Un directeur artistique qui a branché Fibo sur sa chaîne de production ne touchera à aucune ligne de son intégration pour passer à la version 1.5. Même adresse technique, mêmes champs de requête, même façon de récupérer le résultat. Ce genre de continuité compte plus que la prouesse de calcul elle-même : c'est ce qui permet à une équipe de basculer un outil de production sans rouvrir un chantier de développement.
Côté production, le vrai levier tient au prix. Bria annonce quatre centimes de dollar par image, ce qui change la logique d'un studio qui génère des dizaines de variantes de packshot ou de visuel produit avant de retenir une piste. À ce tarif, tester large devient une méthode de travail plutôt qu'une dépense à justifier ligne par ligne dans un devis.
La promesse de réalisme mérite d'être regardée avec un peu de recul. Bria s'appuie sur une évaluation en aveugle portant sur 247 comparaisons, sans préciser le nombre de personnes consultées ni la répartition des types d'images testées. Aucun benchmark extérieur ne vient confirmer ce chiffre. Pour une marque qui a validé un style précis avec la première version de Fibo, ce flou justifie un test complet des scénarios habituels avant tout remplacement en production, puisque le changement de moteur peut modifier le style, les détails ou l'interprétation d'une même consigne.
La mécanique interne reste fidèle à l'esprit du modèle d'origine. Une instruction courte continue d'être développée en une description structurée de plus de mille mots, gérant position, éclairage, matières et cadrage, avant que l'image ne soit produite. Le contrôle fin sur la composition reste donc disponible, seule la charge de calcul a été allégée.

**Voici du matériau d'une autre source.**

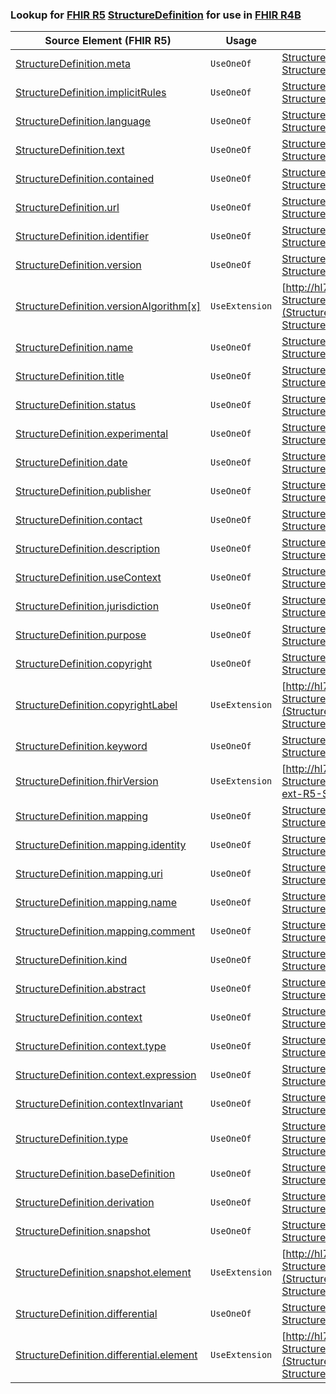 ### Lookup for [FHIR R5](https://hl7.org/fhir/R5/) [StructureDefinition](https://hl7.org/fhir/R5/StructureDefinition.html) for use in [FHIR R4B](https://hl7.org/fhir/R4B/)

| Source Element (FHIR R5) | Usage | Target |
| -------------- | ----- | ------ |
| [StructureDefinition.meta](https://hl7.org/fhir/R5/StructureDefinition.html#resource) | `UseOneOf` | [StructureDefinition.meta](https://hl7.org/fhir/R4B/StructureDefinition.html#resource)<br />[StructureDefinition.meta](https://hl7.org/fhir/R4B/StructureDefinition.html#resource) |
| [StructureDefinition.implicitRules](https://hl7.org/fhir/R5/StructureDefinition.html#resource) | `UseOneOf` | [StructureDefinition.implicitRules](https://hl7.org/fhir/R4B/StructureDefinition.html#resource)<br />[StructureDefinition.implicitRules](https://hl7.org/fhir/R4B/StructureDefinition.html#resource) |
| [StructureDefinition.language](https://hl7.org/fhir/R5/StructureDefinition.html#resource) | `UseOneOf` | [StructureDefinition.language](https://hl7.org/fhir/R4B/StructureDefinition.html#resource)<br />[StructureDefinition.language](https://hl7.org/fhir/R4B/StructureDefinition.html#resource) |
| [StructureDefinition.text](https://hl7.org/fhir/R5/StructureDefinition.html#resource) | `UseOneOf` | [StructureDefinition.text](https://hl7.org/fhir/R4B/StructureDefinition.html#resource)<br />[StructureDefinition.text](https://hl7.org/fhir/R4B/StructureDefinition.html#resource) |
| [StructureDefinition.contained](https://hl7.org/fhir/R5/StructureDefinition.html#resource) | `UseOneOf` | [StructureDefinition.contained](https://hl7.org/fhir/R4B/StructureDefinition.html#resource)<br />[StructureDefinition.contained](https://hl7.org/fhir/R4B/StructureDefinition.html#resource) |
| [StructureDefinition.url](https://hl7.org/fhir/R5/StructureDefinition.html#resource) | `UseOneOf` | [StructureDefinition.url](https://hl7.org/fhir/R4B/StructureDefinition.html#resource)<br />[StructureDefinition.url](https://hl7.org/fhir/R4B/StructureDefinition.html#resource) |
| [StructureDefinition.identifier](https://hl7.org/fhir/R5/StructureDefinition.html#resource) | `UseOneOf` | [StructureDefinition.identifier](https://hl7.org/fhir/R4B/StructureDefinition.html#resource)<br />[StructureDefinition.identifier](https://hl7.org/fhir/R4B/StructureDefinition.html#resource) |
| [StructureDefinition.version](https://hl7.org/fhir/R5/StructureDefinition.html#resource) | `UseOneOf` | [StructureDefinition.version](https://hl7.org/fhir/R4B/StructureDefinition.html#resource)<br />[StructureDefinition.version](https://hl7.org/fhir/R4B/StructureDefinition.html#resource) |
| [StructureDefinition.versionAlgorithm[x]](https://hl7.org/fhir/R5/StructureDefinition.html#resource) | `UseExtension` | [http://hl7.org/fhir/5.0/StructureDefinition/extension-StructureDefinition.versionAlgorithm](StructureDefinition-ext-R5-StructureDefinition.versionAlgorithm.html) |
| [StructureDefinition.name](https://hl7.org/fhir/R5/StructureDefinition.html#resource) | `UseOneOf` | [StructureDefinition.name](https://hl7.org/fhir/R4B/StructureDefinition.html#resource)<br />[StructureDefinition.name](https://hl7.org/fhir/R4B/StructureDefinition.html#resource) |
| [StructureDefinition.title](https://hl7.org/fhir/R5/StructureDefinition.html#resource) | `UseOneOf` | [StructureDefinition.title](https://hl7.org/fhir/R4B/StructureDefinition.html#resource)<br />[StructureDefinition.title](https://hl7.org/fhir/R4B/StructureDefinition.html#resource) |
| [StructureDefinition.status](https://hl7.org/fhir/R5/StructureDefinition.html#resource) | `UseOneOf` | [StructureDefinition.status](https://hl7.org/fhir/R4B/StructureDefinition.html#resource)<br />[StructureDefinition.status](https://hl7.org/fhir/R4B/StructureDefinition.html#resource) |
| [StructureDefinition.experimental](https://hl7.org/fhir/R5/StructureDefinition.html#resource) | `UseOneOf` | [StructureDefinition.experimental](https://hl7.org/fhir/R4B/StructureDefinition.html#resource)<br />[StructureDefinition.experimental](https://hl7.org/fhir/R4B/StructureDefinition.html#resource) |
| [StructureDefinition.date](https://hl7.org/fhir/R5/StructureDefinition.html#resource) | `UseOneOf` | [StructureDefinition.date](https://hl7.org/fhir/R4B/StructureDefinition.html#resource)<br />[StructureDefinition.date](https://hl7.org/fhir/R4B/StructureDefinition.html#resource) |
| [StructureDefinition.publisher](https://hl7.org/fhir/R5/StructureDefinition.html#resource) | `UseOneOf` | [StructureDefinition.publisher](https://hl7.org/fhir/R4B/StructureDefinition.html#resource)<br />[StructureDefinition.publisher](https://hl7.org/fhir/R4B/StructureDefinition.html#resource) |
| [StructureDefinition.contact](https://hl7.org/fhir/R5/StructureDefinition.html#resource) | `UseOneOf` | [StructureDefinition.contact](https://hl7.org/fhir/R4B/StructureDefinition.html#resource)<br />[StructureDefinition.contact](https://hl7.org/fhir/R4B/StructureDefinition.html#resource) |
| [StructureDefinition.description](https://hl7.org/fhir/R5/StructureDefinition.html#resource) | `UseOneOf` | [StructureDefinition.description](https://hl7.org/fhir/R4B/StructureDefinition.html#resource)<br />[StructureDefinition.description](https://hl7.org/fhir/R4B/StructureDefinition.html#resource) |
| [StructureDefinition.useContext](https://hl7.org/fhir/R5/StructureDefinition.html#resource) | `UseOneOf` | [StructureDefinition.useContext](https://hl7.org/fhir/R4B/StructureDefinition.html#resource)<br />[StructureDefinition.useContext](https://hl7.org/fhir/R4B/StructureDefinition.html#resource) |
| [StructureDefinition.jurisdiction](https://hl7.org/fhir/R5/StructureDefinition.html#resource) | `UseOneOf` | [StructureDefinition.jurisdiction](https://hl7.org/fhir/R4B/StructureDefinition.html#resource)<br />[StructureDefinition.jurisdiction](https://hl7.org/fhir/R4B/StructureDefinition.html#resource) |
| [StructureDefinition.purpose](https://hl7.org/fhir/R5/StructureDefinition.html#resource) | `UseOneOf` | [StructureDefinition.purpose](https://hl7.org/fhir/R4B/StructureDefinition.html#resource)<br />[StructureDefinition.purpose](https://hl7.org/fhir/R4B/StructureDefinition.html#resource) |
| [StructureDefinition.copyright](https://hl7.org/fhir/R5/StructureDefinition.html#resource) | `UseOneOf` | [StructureDefinition.copyright](https://hl7.org/fhir/R4B/StructureDefinition.html#resource)<br />[StructureDefinition.copyright](https://hl7.org/fhir/R4B/StructureDefinition.html#resource) |
| [StructureDefinition.copyrightLabel](https://hl7.org/fhir/R5/StructureDefinition.html#resource) | `UseExtension` | [http://hl7.org/fhir/5.0/StructureDefinition/extension-StructureDefinition.copyrightLabel](StructureDefinition-ext-R5-StructureDefinition.copyrightLabel.html) |
| [StructureDefinition.keyword](https://hl7.org/fhir/R5/StructureDefinition.html#resource) | `UseOneOf` | [StructureDefinition.keyword](https://hl7.org/fhir/R4B/StructureDefinition.html#resource)<br />[StructureDefinition.keyword](https://hl7.org/fhir/R4B/StructureDefinition.html#resource) |
| [StructureDefinition.fhirVersion](https://hl7.org/fhir/R5/StructureDefinition.html#resource) | `UseExtension` | [http://hl7.org/fhir/5.0/StructureDefinition/extension-StructureDefinition.fhirVersion](StructureDefinition-ext-R5-StructureDefinition.fhirVersion.html) |
| [StructureDefinition.mapping](https://hl7.org/fhir/R5/StructureDefinition.html#resource) | `UseOneOf` | [StructureDefinition.mapping](https://hl7.org/fhir/R4B/StructureDefinition.html#resource)<br />[StructureDefinition.mapping](https://hl7.org/fhir/R4B/StructureDefinition.html#resource) |
| [StructureDefinition.mapping.identity](https://hl7.org/fhir/R5/StructureDefinition.html#resource) | `UseOneOf` | [StructureDefinition.mapping.identity](https://hl7.org/fhir/R4B/StructureDefinition.html#resource)<br />[StructureDefinition.mapping.identity](https://hl7.org/fhir/R4B/StructureDefinition.html#resource) |
| [StructureDefinition.mapping.uri](https://hl7.org/fhir/R5/StructureDefinition.html#resource) | `UseOneOf` | [StructureDefinition.mapping.uri](https://hl7.org/fhir/R4B/StructureDefinition.html#resource)<br />[StructureDefinition.mapping.uri](https://hl7.org/fhir/R4B/StructureDefinition.html#resource) |
| [StructureDefinition.mapping.name](https://hl7.org/fhir/R5/StructureDefinition.html#resource) | `UseOneOf` | [StructureDefinition.mapping.name](https://hl7.org/fhir/R4B/StructureDefinition.html#resource)<br />[StructureDefinition.mapping.name](https://hl7.org/fhir/R4B/StructureDefinition.html#resource) |
| [StructureDefinition.mapping.comment](https://hl7.org/fhir/R5/StructureDefinition.html#resource) | `UseOneOf` | [StructureDefinition.mapping.comment](https://hl7.org/fhir/R4B/StructureDefinition.html#resource)<br />[StructureDefinition.mapping.comment](https://hl7.org/fhir/R4B/StructureDefinition.html#resource) |
| [StructureDefinition.kind](https://hl7.org/fhir/R5/StructureDefinition.html#resource) | `UseOneOf` | [StructureDefinition.kind](https://hl7.org/fhir/R4B/StructureDefinition.html#resource)<br />[StructureDefinition.kind](https://hl7.org/fhir/R4B/StructureDefinition.html#resource) |
| [StructureDefinition.abstract](https://hl7.org/fhir/R5/StructureDefinition.html#resource) | `UseOneOf` | [StructureDefinition.abstract](https://hl7.org/fhir/R4B/StructureDefinition.html#resource)<br />[StructureDefinition.abstract](https://hl7.org/fhir/R4B/StructureDefinition.html#resource) |
| [StructureDefinition.context](https://hl7.org/fhir/R5/StructureDefinition.html#resource) | `UseOneOf` | [StructureDefinition.context](https://hl7.org/fhir/R4B/StructureDefinition.html#resource)<br />[StructureDefinition.context](https://hl7.org/fhir/R4B/StructureDefinition.html#resource) |
| [StructureDefinition.context.type](https://hl7.org/fhir/R5/StructureDefinition.html#resource) | `UseOneOf` | [StructureDefinition.context.type](https://hl7.org/fhir/R4B/StructureDefinition.html#resource)<br />[StructureDefinition.context.type](https://hl7.org/fhir/R4B/StructureDefinition.html#resource) |
| [StructureDefinition.context.expression](https://hl7.org/fhir/R5/StructureDefinition.html#resource) | `UseOneOf` | [StructureDefinition.context.expression](https://hl7.org/fhir/R4B/StructureDefinition.html#resource)<br />[StructureDefinition.context.expression](https://hl7.org/fhir/R4B/StructureDefinition.html#resource) |
| [StructureDefinition.contextInvariant](https://hl7.org/fhir/R5/StructureDefinition.html#resource) | `UseOneOf` | [StructureDefinition.contextInvariant](https://hl7.org/fhir/R4B/StructureDefinition.html#resource)<br />[StructureDefinition.contextInvariant](https://hl7.org/fhir/R4B/StructureDefinition.html#resource) |
| [StructureDefinition.type](https://hl7.org/fhir/R5/StructureDefinition.html#resource) | `UseOneOf` | [StructureDefinition.type](https://hl7.org/fhir/R4B/StructureDefinition.html#resource)<br />[StructureDefinition.type](https://hl7.org/fhir/R4B/StructureDefinition.html#resource)<br />[StructureDefinition.type](https://hl7.org/fhir/R4B/StructureDefinition.html#resource) |
| [StructureDefinition.baseDefinition](https://hl7.org/fhir/R5/StructureDefinition.html#resource) | `UseOneOf` | [StructureDefinition.baseDefinition](https://hl7.org/fhir/R4B/StructureDefinition.html#resource)<br />[StructureDefinition.baseDefinition](https://hl7.org/fhir/R4B/StructureDefinition.html#resource) |
| [StructureDefinition.derivation](https://hl7.org/fhir/R5/StructureDefinition.html#resource) | `UseOneOf` | [StructureDefinition.derivation](https://hl7.org/fhir/R4B/StructureDefinition.html#resource)<br />[StructureDefinition.derivation](https://hl7.org/fhir/R4B/StructureDefinition.html#resource) |
| [StructureDefinition.snapshot](https://hl7.org/fhir/R5/StructureDefinition.html#resource) | `UseOneOf` | [StructureDefinition.snapshot](https://hl7.org/fhir/R4B/StructureDefinition.html#resource)<br />[StructureDefinition.snapshot](https://hl7.org/fhir/R4B/StructureDefinition.html#resource) |
| [StructureDefinition.snapshot.element](https://hl7.org/fhir/R5/StructureDefinition.html#resource) | `UseExtension` | [http://hl7.org/fhir/5.0/StructureDefinition/extension-StructureDefinition.snapshot.element](StructureDefinition-ext-R5-StructureDefinition.sn.element.html) |
| [StructureDefinition.differential](https://hl7.org/fhir/R5/StructureDefinition.html#resource) | `UseOneOf` | [StructureDefinition.differential](https://hl7.org/fhir/R4B/StructureDefinition.html#resource)<br />[StructureDefinition.differential](https://hl7.org/fhir/R4B/StructureDefinition.html#resource) |
| [StructureDefinition.differential.element](https://hl7.org/fhir/R5/StructureDefinition.html#resource) | `UseExtension` | [http://hl7.org/fhir/5.0/StructureDefinition/extension-StructureDefinition.differential.element](StructureDefinition-ext-R5-StructureDefinition.di.element.html) |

Un point mérite d'être clarifié avant d'aller plus loin dans un budget créatif. Le terme open source affiché sur la fiche du modèle recouvre une licence gratuite réservée aux usages personnels, universitaires et non lucratifs. Tout projet commercial repasse par un accord avec Bria, ce qui ramène la gratuité annoncée à un argument de communication plutôt qu'à une option réellement disponible pour une agence.
La bascule mérite un test avant tout déploiement large, pas une adoption sur la seule promesse de vitesse.